FORT LEWIS, Wash. - For college students about to enter their senior year, life can be stressful. Making sure their final required courses fall in place and preparing for life in the "real world" can be hard enough on most students.
But for the son of a Warrenton couple, college life this summer has gotten a whole lot tougher. Jesse R. Allgeyer, son of Roy and Lisa Allgeyer, of Warrenton, spent over a month involved with an intense basic training of sorts for Reserve Officer Training Corps cadets called "Warrior Forge."
The training prepares cadets throughout the nation between their junior and senior year of college to be commissioned in the U.S. Army following their graduation next spring. The training is a mixed bag of physical fitness, endurance, discipline, leadership and Army-unique training that will give the cadets a jump start when they enter either the active duty, Reserves or National Guard as a second lieutenant.
"I am really looking forward to being in the field, leading troops and building a team," said Allgeyer. "I am impressed with the training so far, and I am looking forward to a great learning experience."
During a 32-day span, cadets are put through a set of rigorous physical and mental tests that at times can stretch them to their limits. They start with the Army's strenuous physical fitness test with timed push-ups, sit-ups and a two-mile run. The cadets then go through a barrage of physical challenges that range from the rifle range to the gas chamber, swimming test with rifle and full uniform, and an obstacle course. The course also tests their leadership ability with a series of field problems designed to draw from what they've learned during three years of ROTC instruction.

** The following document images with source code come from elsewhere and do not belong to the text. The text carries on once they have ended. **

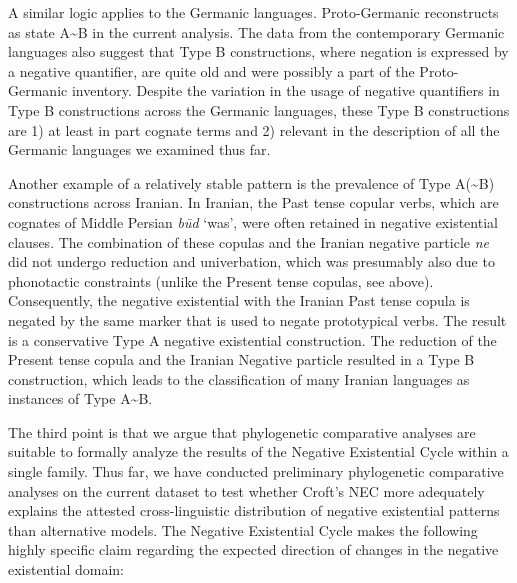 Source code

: ﻿\documentclass[output=paper]{langsci/langscibook}
\begin{document}
A similar logic applies to the Germanic languages. Proto-Germanic reconstructs as state A{\textasciitilde}B in the current analysis. The data from the contemporary Germanic languages also suggest that Type B constructions, where negation is expressed by a negative quantifier, are quite old and were possibly a part of the Proto-Germanic inventory. Despite the variation in the usage of negative quantifiers in Type B constructions across the Germanic languages, these Type B constructions are 1) at least in part cognate terms and 2) relevant in the description of all the Germanic languages we examined thus far. 

Another example of a relatively stable pattern is the prevalence of Type
A({\textasciitilde}B) constructions across Iranian. In Iranian, the Past
tense copular verbs, which are cognates of Middle Persian \textit{būd}
`was', were often retained in negative existential clauses. The combination
of these copulas and the Iranian negative particle \textit{ne} did not
undergo reduction and univerbation, which was presumably also due to
phonotactic constraints (unlike the Present tense copulas, see
 above). Consequently, the negative existential with the Iranian Past tense copula is negated by the same marker that is used to negate prototypical verbs. The result is a conservative Type A negative existential construction. The reduction of the Present tense copula and the Iranian Negative particle resulted in a Type B construction, which leads to the classification of many Iranian languages as instances of Type A{\textasciitilde}B. 

  The third point is that we argue that phylogenetic comparative analyses are suitable to formally analyze the results of the Negative Existential Cycle within a single family. Thus far, we have conducted preliminary phylogenetic comparative analyses on the current dataset to test whether Croft's NEC more adequately explains the attested cross-linguistic distribution of negative existential patterns than alternative models. The Negative Existential Cycle makes the following highly specific claim regarding the expected direction of changes in the negative existential domain: 
\end{document}
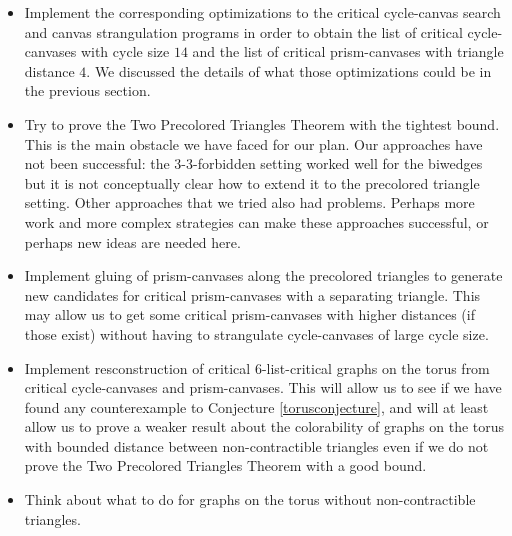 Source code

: \begin{itemize}
	\item Implement the corresponding optimizations to the critical cycle-canvas search and
	canvas strangulation programs in order to obtain the list of critical cycle-canvases with
	cycle size $14$ and the list of critical prism-canvases with triangle distance $4$. 
	We discussed the details of what those optimizations could be in the previous 
	section.
	\item Try to prove the Two Precolored Triangles Theorem with the tightest bound. 
	This is the main obstacle we have faced for our plan. 
	Our approaches have not been successful: the 3-3-forbidden
	setting worked well for the biwedges but it is not conceptually clear how to extend
	it to the precolored triangle setting. Other approaches that we tried
	also had problems. Perhaps
	more work and more complex strategies can make these approaches successful, or
	perhaps new ideas are needed here.
	\item Implement gluing of prism-canvases along the precolored triangles to generate
	new candidates for critical prism-canvases with a separating triangle. This may allow
	us to get some critical prism-canvases with higher distances (if those exist) without
	having to strangulate cycle-canvases of large cycle size.
	\item Implement resconstruction of critical $6$-list-critical graphs on the torus
	from critical cycle-canvases and prism-canvases. This will allow us to see if we have
	found any counterexample to Conjecture \ref{torusconjecture}, and will at least allow
	us to prove a weaker result about the colorability of graphs on the torus with bounded
	distance between non-contractible triangles even if we do not prove the Two Precolored
	Triangles Theorem with a good bound. 
	\item Think about what to do for graphs on the torus without non-contractible triangles.
	
\end{itemize}






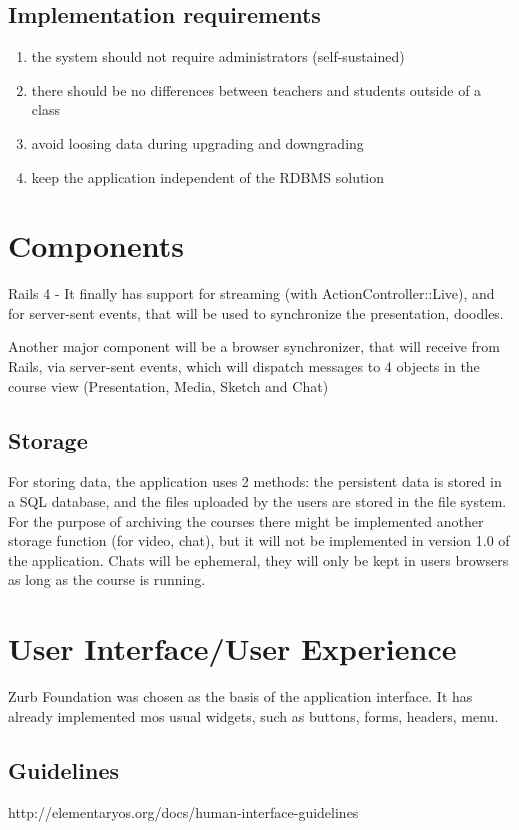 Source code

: \subsection{Implementation requirements}
\begin{enumerate}
\item the system should not require administrators (self-sustained)
\item there should be no differences between teachers and students outside of a
class
\item avoid loosing data during upgrading and downgrading
\item keep the application independent of the RDBMS solution
\end{enumerate}

\section{Components}
Rails 4 - It finally has support for streaming (with ActionController::Live),
and for server-sent events, that will be used to synchronize the presentation,
doodles.

Another major component will be a browser synchronizer, that will receive
from Rails, via server-sent events, which will dispatch messages to 4 objects
in the course view (Presentation, Media, Sketch and Chat)

\subsection{Storage}
For storing data, the application uses 2 methods: the persistent data is stored
in a SQL database, and the files uploaded by the users are stored in the
file system. For the purpose of archiving the courses there might be implemented
another storage function (for video, chat), but it will not be implemented in
version 1.0 of the application. Chats will be ephemeral, they will only be kept
in users browsers as long as the course is running.

\section{User Interface/User Experience}
Zurb Foundation was chosen as the basis of the application interface. It has
already implemented mos usual widgets, such as buttons, forms, headers, menu.
\subsection{Guidelines}
http://elementaryos.org/docs/human-interface-guidelines

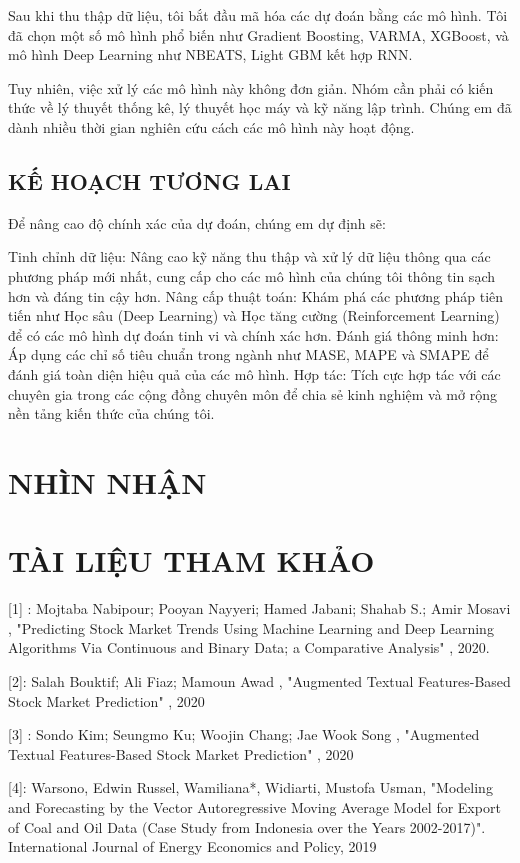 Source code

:\documentclass{article}
\begin{document}
\begin{multicols}{2}
Sau khi thu thập dữ liệu, tôi bắt đầu mã hóa các dự đoán bằng các mô hình. Tôi đã chọn một số mô hình phổ biến như Gradient Boosting, VARMA, XGBoost, và mô hình Deep Learning như NBEATS,  Light GBM kết hợp RNN. 

Tuy nhiên, việc xử lý các mô hình này không đơn giản. Nhóm cần phải có kiến thức về lý thuyết thống kê, lý thuyết học máy và kỹ năng lập trình. Chúng em đã dành nhiều thời gian nghiên cứu cách các mô hình này hoạt động.

\subsection{KẾ HOẠCH TƯƠNG LAI }

Để nâng cao độ chính xác của dự đoán, chúng em dự định sẽ:

Tinh chỉnh dữ liệu: Nâng cao kỹ năng thu thập và xử lý dữ liệu thông qua các phương pháp mới nhất, cung cấp cho các mô hình của chúng tôi thông tin sạch hơn và đáng tin cậy hơn.
Nâng cấp thuật toán: Khám phá các phương pháp tiên tiến như Học sâu (Deep Learning) và Học tăng cường (Reinforcement Learning) để có các mô hình dự đoán tinh vi và chính xác hơn.
Đánh giá thông minh hơn: Áp dụng các chỉ số tiêu chuẩn trong ngành như MASE, MAPE và SMAPE để đánh giá toàn diện hiệu quả của các mô hình.
Hợp tác: Tích cực hợp tác với các chuyên gia trong các cộng đồng chuyên môn để chia sẻ kinh nghiệm và mở rộng nền tảng kiến thức của chúng tôi.

\section{NHÌN NHẬN  }


\section{TÀI LIỆU THAM KHẢO}


[1] : Mojtaba Nabipour; Pooyan Nayyeri; Hamed Jabani; Shahab S.; Amir Mosavi , "Predicting Stock Market Trends Using Machine Learning and Deep Learning Algorithms Via Continuous and Binary Data; a Comparative Analysis" , 2020. 

[2]: Salah Bouktif; Ali Fiaz; Mamoun Awad , "Augmented Textual Features-Based Stock Market Prediction" , 2020 

[3] : Sondo Kim; Seungmo Ku; Woojin Chang; Jae Wook Song , "Augmented Textual Features-Based Stock Market Prediction" , 2020 


[4]: Warsono, Edwin Russel, Wamiliana*, Widiarti, Mustofa Usman, "Modeling and Forecasting by the Vector Autoregressive Moving Average Model for Export of Coal and Oil Data (Case Study from Indonesia over the Years 2002-2017)". International Journal of Energy Economics and Policy, 2019


\end{multicols}
\end{document}
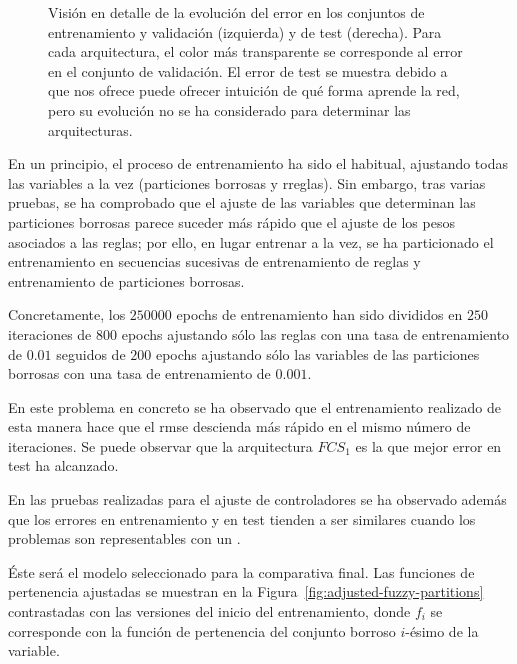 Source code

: \begin{figure}
	\centering
	\qquad
	\caption[Evolución del error durante el entrenamiento en las arquitecturas de \acrshort{fcs} para el modelo longitudinal]{Visión en detalle de la evolución del error en los conjuntos de entrenamiento y validación (izquierda) y de test (derecha). Para cada arquitectura, el color más transparente se corresponde al error en el conjunto de validación. El error de test se muestra debido a que nos ofrece puede ofrecer intuición de qué forma aprende la red, pero su evolución no se ha considerado para determinar las arquitecturas.}
	\label{fig:lm-fcs-rmse-all-comparisons}
\end{figure}

En un principio, el proceso de entrenamiento ha sido el habitual, ajustando todas las variables a la vez (particiones borrosas y rreglas). Sin embargo, tras varias pruebas, se ha comprobado que el ajuste de las variables que determinan las particiones borrosas parece suceder más rápido que el ajuste de los pesos asociados a las reglas; por ello, en lugar entrenar a la vez, se ha particionado el entrenamiento en secuencias sucesivas de entrenamiento de reglas y entrenamiento de particiones borrosas.

Concretamente, los $250000$ epochs de entrenamiento han sido divididos en $250$ iteraciones de $800$ epochs ajustando sólo las reglas con una tasa de entrenamiento de $0.01$ seguidos de $200$ epochs ajustando sólo las variables de las particiones borrosas con una tasa de entrenamiento de $0.001$.

En este problema en concreto se ha observado que el entrenamiento realizado de esta manera hace que el \ac{rmse} descienda más rápido en el mismo número de iteraciones. Se puede observar que la arquitectura $FCS_1$ es la que mejor error en test ha alcanzado.

En las pruebas realizadas para el ajuste de controladores se ha observado además que los errores en entrenamiento y en test tienden a ser similares cuando los problemas son representables con un .

Éste será el modelo seleccionado para la comparativa final. Las funciones de pertenencia ajustadas se muestran en la Figura~\ref{fig:adjusted-fuzzy-partitions} contrastadas con las versiones del inicio del entrenamiento, donde $f_i$ se corresponde con la función de pertenencia del conjunto borroso $i$-ésimo de la variable.

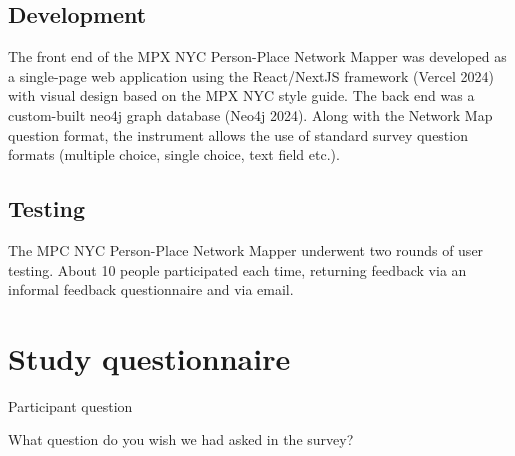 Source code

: \documentclass[
  letterpaper,
  DIV=11,
  numbers=noendperiod,
  oneside]{scrreprt}
\begin{document}
\hypertarget{development}{%
\subsection{Development}\label{development}}

The front end of the MPX NYC Person-Place Network Mapper was developed
as a single-page web application using the React/NextJS framework
(Vercel 2024) with visual design based on the MPX NYC style guide. The
back end was a custom-built neo4j graph database (Neo4j 2024). Along
with the Network Map question format, the instrument allows the use of
standard survey question formats (multiple choice, single choice, text
field etc.).

\hypertarget{testing}{%
\subsection{Testing}\label{testing}}

The MPC NYC Person-Place Network Mapper underwent two rounds of user
testing. About 10 people participated each time, returning feedback via
an informal feedback questionnaire and via email.

\hypertarget{sec-appendixquestionnaire}{%
\section{Study questionnaire}\label{sec-appendixquestionnaire}}

Participant question

What question do you wish we had asked in the survey?
\end{document}
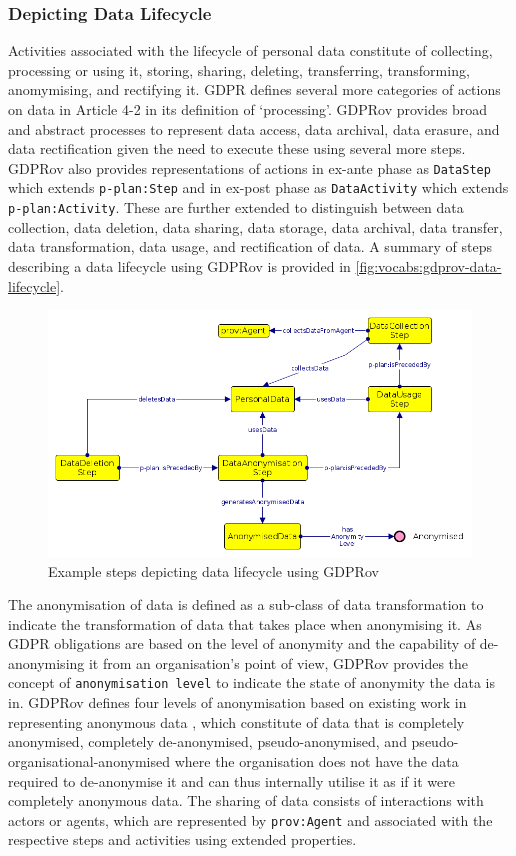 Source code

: \subsubsection{Depicting Data Lifecycle}
Activities associated with the lifecycle of personal data constitute of collecting, processing or using it, storing, sharing, deleting, transferring, transforming, anomymising, and rectifying it. GDPR defines several more categories of actions on data in Article 4-2 in its definition of `processing'.
GDPRov provides broad and abstract processes to represent data access, data archival, data erasure, and data rectification given the need to execute these using several more steps.
GDPRov also provides representations of actions in ex-ante phase as \texttt{DataStep} which extends \texttt{p-plan:Step} and in ex-post phase as \texttt{DataActivity} which extends \texttt{p-plan:Activity}.
These are further extended to distinguish between data collection, data deletion, data sharing, data storage, data archival, data transfer, data transformation, data usage, and rectification of data.
A summary of steps describing a data lifecycle using GDPRov is provided in \autoref{fig:vocabs:gdprov-data-lifecycle}.
\begin{figure}[htbp]
    \centering
    \includegraphics[width=\linewidth]{img/GDPRov_data_lifecycle.png}
    \caption{Example steps depicting data lifecycle using GDPRov}
    \label{fig:vocabs:gdprov-data-lifecycle}
\end{figure}

The anonymisation of data is defined as a sub-class of data transformation to indicate the transformation of data that takes place when anonymising it.
As GDPR obligations are based on the level of anonymity and the capability of de-anonymising it from an organisation's point of view, GDPRov provides the concept of \texttt{anonymisation level} to indicate the state of anonymity the data is in.
GDPRov defines four levels of anonymisation based on existing work in representing anonymous data \cite{hintze_meeting_2017}, which constitute of data that is completely anonymised, completely de-anonymised, pseudo-anonymised, and pseudo-organisational-anonymised where the organisation does not have the data required to de-anonymise it and can thus internally utilise it as if it were completely anonymous data.
The sharing of data consists of interactions with actors or agents, which are represented by \texttt{prov:Agent} and associated with the respective steps and activities using extended properties.

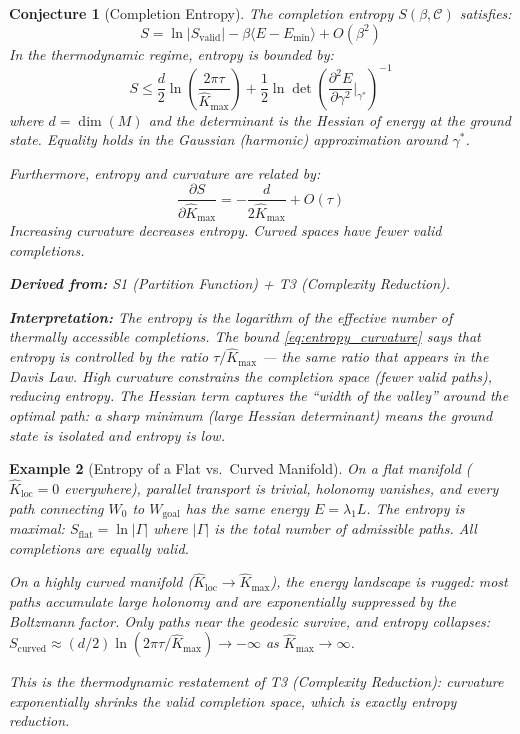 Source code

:\documentclass[11pt,letterpaper]{article}
\newtheorem{conjecture}{Conjecture}[section]
\newtheorem{example}[conjecture]{Example}
\newcommand{\Khat}{\hat{K}}
\newcommand{\Svalid}{S_{\mathrm{valid}}}
\begin{document}
\begin{conjecture}[Completion Entropy]\label{conj:entropy}
The completion entropy $S(\beta, \mathcal{C})$ satisfies:
\begin{equation}\label{eq:entropy_bound}
    S = \ln |\Svalid| - \beta \langle E - E_{\min} \rangle + O(\beta^2)
\end{equation}
In the thermodynamic regime, entropy is bounded by:
\begin{equation}\label{eq:entropy_curvature}
    S \leq \frac{d}{2} \ln\left(\frac{2\pi \tau}{\Khat_{\max}}\right) 
    + \frac{1}{2}\ln \det\left(\frac{\partial^2 E}{\partial \gamma^2}
    \bigg|_{\gamma^*}\right)^{-1}
\end{equation}
where $d = \dim(M)$ and the determinant is the Hessian of energy at the 
ground state. Equality holds in the Gaussian (harmonic) approximation 
around $\gamma^*$.

Furthermore, entropy and curvature are related by:
\begin{equation}\label{eq:entropy_curvature_relation}
    \frac{\partial S}{\partial \Khat_{\max}} = -\frac{d}{2\Khat_{\max}} 
    + O(\tau)
\end{equation}
Increasing curvature decreases entropy. Curved spaces have fewer valid 
completions.

\textbf{Derived from:} S1 (Partition Function) + T3 (Complexity Reduction).

\textbf{Interpretation:} The entropy is the logarithm of the effective 
number of thermally accessible completions. The bound \eqref{eq:entropy_curvature} 
says that entropy is controlled by the ratio $\tau / \Khat_{\max}$ --- the 
same ratio that appears in the Davis Law. High curvature constrains the 
completion space (fewer valid paths), reducing entropy. The Hessian term 
captures the ``width of the valley'' around the optimal path: a sharp 
minimum (large Hessian determinant) means the ground state is isolated 
and entropy is low.
\end{conjecture}

\begin{example}[Entropy of a Flat vs.\ Curved Manifold]
On a flat manifold ($\Khat_{\mathrm{loc}} = 0$ everywhere), parallel 
transport is trivial, holonomy vanishes, and every path connecting 
$W_0$ to $W_{\mathrm{goal}}$ has the same energy $E = \lambda_1 L$. 
The entropy is maximal: $S_{\mathrm{flat}} = \ln |\Gamma|$ where $|\Gamma|$ 
is the total number of admissible paths. All completions are equally valid.

On a highly curved manifold ($\Khat_{\mathrm{loc}} \to \Khat_{\max}$), 
the energy landscape is rugged: most paths accumulate large holonomy and 
are exponentially suppressed by the Boltzmann factor. Only paths near 
the geodesic survive, and entropy collapses: 
$S_{\mathrm{curved}} \approx (d/2) \ln(2\pi\tau / \Khat_{\max}) \to -\infty$ 
as $\Khat_{\max} \to \infty$.

This is the thermodynamic restatement of T3 (Complexity Reduction): 
curvature exponentially shrinks the valid completion space, which is 
exactly entropy reduction.
\end{example}
\end{document}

"There is so much that can't be learned in a classroom, and Warrior Forge has what it takes to mold a person into a leader," said the cadet. "I plan to take this experience home with me, and remember everything it teaches me."
Allgeyer will head back to Oregon State University in the fall.
"I am an English major," said the 2000 graduate of Warrenton High School, "and I joined the Army Reserves to gain some independence and help pay for school. I enjoyed being in the Army so much that I joined the ROTC program last September, and I will get my commission in June. I plan to make a career out of my service in the Army, and I hope to work in military intelligence. I look forward to traveling, especially to Europe."